Every year we get an IR request to find better predictors for student success. This comes at me from three angles. One is the Standards Committee, which periodically reviews the cut-off values for admission and provisional admission. The other two interested parties are Admissions and the Budget Committee. We could improve the student body's entering statistics quite rapidly by eliminating the bottom half of the entering class, but that would cause heartburn in the Budget Committee when the calculations for revenue are done. Balancing these two isn't easy.

A large part of the problem is figuring out how to identify the students who are likely to fail. We can then either not admit them, or give them the help they need to succeed. Traditionally we have used composite SAT and high school GPA for this purpose. A linear regression model is used to predict GPA at the College. As an experiment I tried something new this year. In the Fall we gave 'Assessment Day' surveys to over a third of the traditional students. There were 100 questions, many of which pertain to students who are in attendance. Some of the questions could be answered by applicants, though, if we chose to do that. (For example: has either of your parents graduated from college?). I identified these and did a step-wise regression to see if any of them could add information to SAT and HSGPA in predicting grades. I found two. Both are surprising.

The two items are:
• I work harder on homework than most students.
• Family commitments often make studying difficult.
The responses were on a 1-5 Likert scale from Strongly Agree to Strongly Disagree. What's really interesting about these items is that they were significantly correlated (p < .03), and the effect sizes were as great as SAT. Strangely, both of the coefficients were the reverse of what I would have guessed.

The students who reported working harder on homework tended to have lower grades, and those who cited family commitments tended to have higher grades.
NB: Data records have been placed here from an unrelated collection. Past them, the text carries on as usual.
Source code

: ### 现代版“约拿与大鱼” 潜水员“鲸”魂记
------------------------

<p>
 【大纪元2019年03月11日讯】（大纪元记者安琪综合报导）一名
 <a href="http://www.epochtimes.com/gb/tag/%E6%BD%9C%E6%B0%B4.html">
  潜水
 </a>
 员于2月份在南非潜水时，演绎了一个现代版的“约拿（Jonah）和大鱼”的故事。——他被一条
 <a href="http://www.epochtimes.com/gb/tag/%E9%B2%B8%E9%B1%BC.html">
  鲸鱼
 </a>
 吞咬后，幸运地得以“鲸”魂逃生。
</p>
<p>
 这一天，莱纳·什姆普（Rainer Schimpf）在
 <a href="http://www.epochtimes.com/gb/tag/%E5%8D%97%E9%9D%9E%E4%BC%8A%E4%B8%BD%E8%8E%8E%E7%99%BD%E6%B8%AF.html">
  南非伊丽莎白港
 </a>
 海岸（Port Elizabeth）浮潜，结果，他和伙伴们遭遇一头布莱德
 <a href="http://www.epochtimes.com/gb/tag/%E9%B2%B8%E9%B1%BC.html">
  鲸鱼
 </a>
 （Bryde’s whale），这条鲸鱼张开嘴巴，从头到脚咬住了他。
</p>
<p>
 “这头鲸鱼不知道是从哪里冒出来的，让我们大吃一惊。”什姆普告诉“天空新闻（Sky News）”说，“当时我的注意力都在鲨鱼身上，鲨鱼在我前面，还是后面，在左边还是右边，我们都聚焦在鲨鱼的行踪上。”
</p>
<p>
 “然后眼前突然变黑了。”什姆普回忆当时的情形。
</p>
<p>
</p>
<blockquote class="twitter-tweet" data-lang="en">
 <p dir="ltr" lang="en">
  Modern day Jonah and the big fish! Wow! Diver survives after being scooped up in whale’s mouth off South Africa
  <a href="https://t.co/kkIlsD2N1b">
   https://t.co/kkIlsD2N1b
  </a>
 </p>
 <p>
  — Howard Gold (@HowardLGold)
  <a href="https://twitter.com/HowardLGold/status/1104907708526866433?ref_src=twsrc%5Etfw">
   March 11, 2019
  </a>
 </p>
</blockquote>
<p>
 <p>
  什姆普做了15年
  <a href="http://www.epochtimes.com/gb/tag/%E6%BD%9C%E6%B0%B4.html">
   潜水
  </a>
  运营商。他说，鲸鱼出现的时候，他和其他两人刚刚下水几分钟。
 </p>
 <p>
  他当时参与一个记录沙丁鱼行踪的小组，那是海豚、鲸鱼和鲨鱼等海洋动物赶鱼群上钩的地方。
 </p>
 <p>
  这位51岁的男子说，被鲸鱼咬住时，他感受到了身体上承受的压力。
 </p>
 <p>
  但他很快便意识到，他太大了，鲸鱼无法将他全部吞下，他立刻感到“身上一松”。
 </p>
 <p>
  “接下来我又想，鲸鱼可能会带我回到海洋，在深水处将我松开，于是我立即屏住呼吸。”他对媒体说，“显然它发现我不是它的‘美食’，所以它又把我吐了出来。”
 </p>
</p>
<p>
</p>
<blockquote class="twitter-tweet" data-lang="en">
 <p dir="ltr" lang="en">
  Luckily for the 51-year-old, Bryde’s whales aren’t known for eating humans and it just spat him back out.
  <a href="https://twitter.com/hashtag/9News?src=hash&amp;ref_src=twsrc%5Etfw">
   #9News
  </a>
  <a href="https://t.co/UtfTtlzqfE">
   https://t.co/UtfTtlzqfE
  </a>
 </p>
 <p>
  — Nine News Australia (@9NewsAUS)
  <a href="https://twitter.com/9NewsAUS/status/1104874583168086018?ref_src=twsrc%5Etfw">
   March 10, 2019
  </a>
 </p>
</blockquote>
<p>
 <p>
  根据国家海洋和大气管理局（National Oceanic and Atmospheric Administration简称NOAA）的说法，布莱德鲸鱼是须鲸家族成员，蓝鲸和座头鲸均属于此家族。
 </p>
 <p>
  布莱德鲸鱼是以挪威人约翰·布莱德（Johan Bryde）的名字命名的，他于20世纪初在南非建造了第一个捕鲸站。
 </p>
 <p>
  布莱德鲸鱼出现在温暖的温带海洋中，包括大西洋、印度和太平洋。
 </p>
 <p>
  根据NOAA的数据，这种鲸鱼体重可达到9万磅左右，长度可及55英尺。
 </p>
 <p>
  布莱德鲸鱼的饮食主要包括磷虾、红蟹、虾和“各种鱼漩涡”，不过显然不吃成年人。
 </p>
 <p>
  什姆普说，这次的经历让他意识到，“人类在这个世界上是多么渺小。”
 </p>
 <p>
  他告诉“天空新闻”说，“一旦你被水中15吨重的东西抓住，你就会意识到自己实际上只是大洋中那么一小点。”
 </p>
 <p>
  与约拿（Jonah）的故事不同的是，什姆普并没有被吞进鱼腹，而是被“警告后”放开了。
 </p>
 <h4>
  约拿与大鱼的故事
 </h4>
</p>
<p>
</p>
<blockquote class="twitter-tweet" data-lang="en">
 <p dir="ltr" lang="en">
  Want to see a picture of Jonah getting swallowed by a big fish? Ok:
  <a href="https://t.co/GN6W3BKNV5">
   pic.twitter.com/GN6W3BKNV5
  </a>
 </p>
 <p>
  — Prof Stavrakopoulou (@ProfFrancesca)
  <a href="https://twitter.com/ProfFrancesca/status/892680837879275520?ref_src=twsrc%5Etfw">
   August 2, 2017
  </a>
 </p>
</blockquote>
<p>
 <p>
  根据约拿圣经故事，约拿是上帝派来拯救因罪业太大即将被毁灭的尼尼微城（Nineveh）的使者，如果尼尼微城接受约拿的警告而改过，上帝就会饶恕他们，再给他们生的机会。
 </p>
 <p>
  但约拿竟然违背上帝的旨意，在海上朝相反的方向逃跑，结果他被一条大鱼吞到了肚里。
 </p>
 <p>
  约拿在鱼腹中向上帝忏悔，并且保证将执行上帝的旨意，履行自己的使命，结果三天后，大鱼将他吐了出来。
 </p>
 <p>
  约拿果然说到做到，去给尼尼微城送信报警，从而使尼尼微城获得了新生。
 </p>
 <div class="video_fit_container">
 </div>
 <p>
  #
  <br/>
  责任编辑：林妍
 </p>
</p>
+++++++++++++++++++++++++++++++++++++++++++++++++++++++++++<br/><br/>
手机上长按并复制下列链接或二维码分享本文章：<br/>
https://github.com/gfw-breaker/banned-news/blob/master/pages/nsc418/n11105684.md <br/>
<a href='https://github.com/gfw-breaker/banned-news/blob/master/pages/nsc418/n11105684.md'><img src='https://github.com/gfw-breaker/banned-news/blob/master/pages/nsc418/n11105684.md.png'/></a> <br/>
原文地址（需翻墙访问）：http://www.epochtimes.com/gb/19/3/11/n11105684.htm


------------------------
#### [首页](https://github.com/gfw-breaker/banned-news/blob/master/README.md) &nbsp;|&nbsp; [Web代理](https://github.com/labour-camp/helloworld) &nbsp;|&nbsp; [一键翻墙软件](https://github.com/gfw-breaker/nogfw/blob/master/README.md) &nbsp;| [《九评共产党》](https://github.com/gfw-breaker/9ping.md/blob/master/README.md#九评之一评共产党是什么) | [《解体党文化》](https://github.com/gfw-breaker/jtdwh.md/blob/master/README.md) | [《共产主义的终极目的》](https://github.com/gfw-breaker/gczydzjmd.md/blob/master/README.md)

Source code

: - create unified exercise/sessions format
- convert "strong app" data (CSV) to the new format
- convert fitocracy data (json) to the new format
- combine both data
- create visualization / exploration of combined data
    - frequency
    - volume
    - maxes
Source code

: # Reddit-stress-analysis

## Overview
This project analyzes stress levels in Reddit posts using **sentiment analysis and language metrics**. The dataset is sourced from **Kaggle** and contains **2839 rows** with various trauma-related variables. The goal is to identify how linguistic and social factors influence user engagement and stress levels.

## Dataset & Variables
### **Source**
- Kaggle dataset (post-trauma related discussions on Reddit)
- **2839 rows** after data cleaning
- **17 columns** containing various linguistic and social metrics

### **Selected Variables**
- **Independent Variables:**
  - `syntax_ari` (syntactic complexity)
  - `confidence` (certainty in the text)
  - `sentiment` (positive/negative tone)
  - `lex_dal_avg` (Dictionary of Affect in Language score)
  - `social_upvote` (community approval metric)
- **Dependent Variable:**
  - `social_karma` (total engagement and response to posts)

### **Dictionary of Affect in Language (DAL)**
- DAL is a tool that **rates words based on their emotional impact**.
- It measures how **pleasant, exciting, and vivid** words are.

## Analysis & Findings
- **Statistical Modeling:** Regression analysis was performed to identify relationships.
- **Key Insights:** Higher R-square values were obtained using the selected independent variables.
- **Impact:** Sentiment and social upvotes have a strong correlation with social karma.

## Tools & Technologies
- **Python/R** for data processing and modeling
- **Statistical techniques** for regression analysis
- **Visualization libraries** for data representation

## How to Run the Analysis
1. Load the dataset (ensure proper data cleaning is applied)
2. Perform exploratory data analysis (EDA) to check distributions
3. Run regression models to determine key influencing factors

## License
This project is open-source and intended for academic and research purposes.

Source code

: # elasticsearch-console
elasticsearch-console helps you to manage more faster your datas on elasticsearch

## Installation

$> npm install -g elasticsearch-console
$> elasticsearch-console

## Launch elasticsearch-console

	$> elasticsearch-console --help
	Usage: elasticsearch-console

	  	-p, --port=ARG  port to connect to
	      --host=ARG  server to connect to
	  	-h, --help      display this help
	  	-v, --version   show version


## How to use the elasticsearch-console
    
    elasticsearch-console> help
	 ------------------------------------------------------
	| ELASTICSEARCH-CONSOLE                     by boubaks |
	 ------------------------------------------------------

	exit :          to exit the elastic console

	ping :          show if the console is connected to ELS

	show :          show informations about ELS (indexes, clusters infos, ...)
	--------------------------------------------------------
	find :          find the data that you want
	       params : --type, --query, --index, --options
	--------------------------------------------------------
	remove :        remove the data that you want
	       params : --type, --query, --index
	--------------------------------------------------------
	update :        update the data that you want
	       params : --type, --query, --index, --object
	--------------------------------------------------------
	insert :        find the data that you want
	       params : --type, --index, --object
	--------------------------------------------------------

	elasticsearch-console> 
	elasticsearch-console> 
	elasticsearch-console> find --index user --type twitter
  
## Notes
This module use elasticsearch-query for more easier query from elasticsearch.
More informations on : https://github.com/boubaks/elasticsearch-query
This is all experimental at present, but we're exploring the idea of using questions like these on an application form, so that we can better identify matches for the institution's goals. Without such additional information, our models can explain only about 44% of the variance in college grades. This is not bad--we can eliminate 56% of the 'bad' students at a cost of losing only 5% of the 'good' students. There are ways to improve this using demographic characteristics, but that has always seemed unethical to me, due to biases built into the SAT, for example.